EXERCISE DESCRIPTION: Return the line that contains "The exact conversion" plus every line after it to the end of the entries below, exactly as given, and stop there.

*** Opening of EXERCISE DATA ***

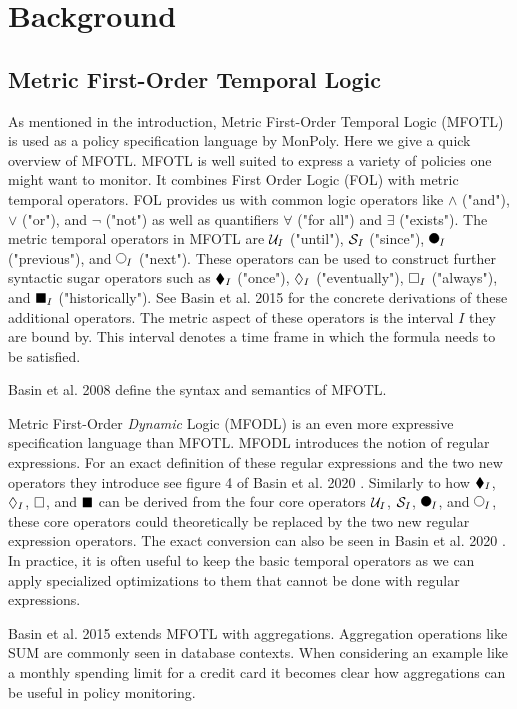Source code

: \section{Background}

\subsection{Metric First-Order Temporal Logic}
As mentioned in the introduction, Metric First-Order Temporal Logic (MFOTL) \cite{Basin2008, Basin2015, Chomicki1995} is used as a policy specification language by MonPoly.
Here we give a quick overview of MFOTL.
MFOTL is well suited to express a variety of policies one might want to monitor.
It combines First Order Logic (FOL) with metric temporal operators.
FOL provides us with common logic operators like $\land$ ("and"), $\lor$ ("or"), and $\neg$ ("not") as well as quantifiers $\forall$ ("for all") and $\exists$ ("exists").
The metric temporal operators in MFOTL are $\mathcal{U}_I$ ("until"), $\mathcal{S}_I$ ("since"), $\Previous_I$ ("previous"), and $\Next_I$ ("next").
These operators can be used to construct further syntactic sugar operators such as $\blacklozenge_I$ ("once"), $\lozenge_I$ ("eventually"), $\square_I$ ("always"), and $\blacksquare_I$ ("historically").
See Basin et al. 2015 \cite{Basin2015} for the concrete derivations of these additional operators.
The metric aspect of these operators is the interval $I$ they are bound by.
This interval denotes a time frame in which the formula needs to be satisfied.

Basin et al. 2008 \cite{Basin2008} define the syntax and semantics of MFOTL.


Metric First-Order \textit{Dynamic} Logic (MFODL) \cite{Basin2020} is an even more expressive specification language than MFOTL.
MFODL introduces the notion of regular expressions.
For an exact definition of these regular expressions and the two new operators they introduce see figure 4 of Basin et al. 2020 \cite{Basin2020}.
Similarly to how $\blacklozenge_I$, $\lozenge_I$, $\square$, and $\blacksquare$ can be derived from the four core operators $\mathcal{U}_I$, $\mathcal{S}_I$, $\Previous_I$, and $\Next_I$, these core operators could theoretically be replaced by the two new regular expression operators.
The exact conversion can also be seen in Basin et al. 2020 \cite{Basin2020}.
In practice, it is often useful to keep the basic temporal operators as we can apply specialized optimizations to them that cannot be done with regular expressions.

Basin et al. 2015 \cite{Basin2015aggregations} extends MFOTL with aggregations.
Aggregation operations like SUM are commonly seen in database contexts.
When considering an example like a monthly spending limit for a credit card it becomes clear how aggregations can be useful in policy monitoring.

*** Close of EXERCISE DATA ***

EXERCISE OUTPUT:
The exact conversion can also be seen in Basin et al. 2020 \cite{Basin2020}.
In practice, it is often useful to keep the basic temporal operators as we can apply specialized optimizations to them that cannot be done with regular expressions.

Basin et al. 2015 \cite{Basin2015aggregations} extends MFOTL with aggregations.
Aggregation operations like SUM are commonly seen in database contexts.
When considering an example like a monthly spending limit for a credit card it becomes clear how aggregations can be useful in policy monitoring.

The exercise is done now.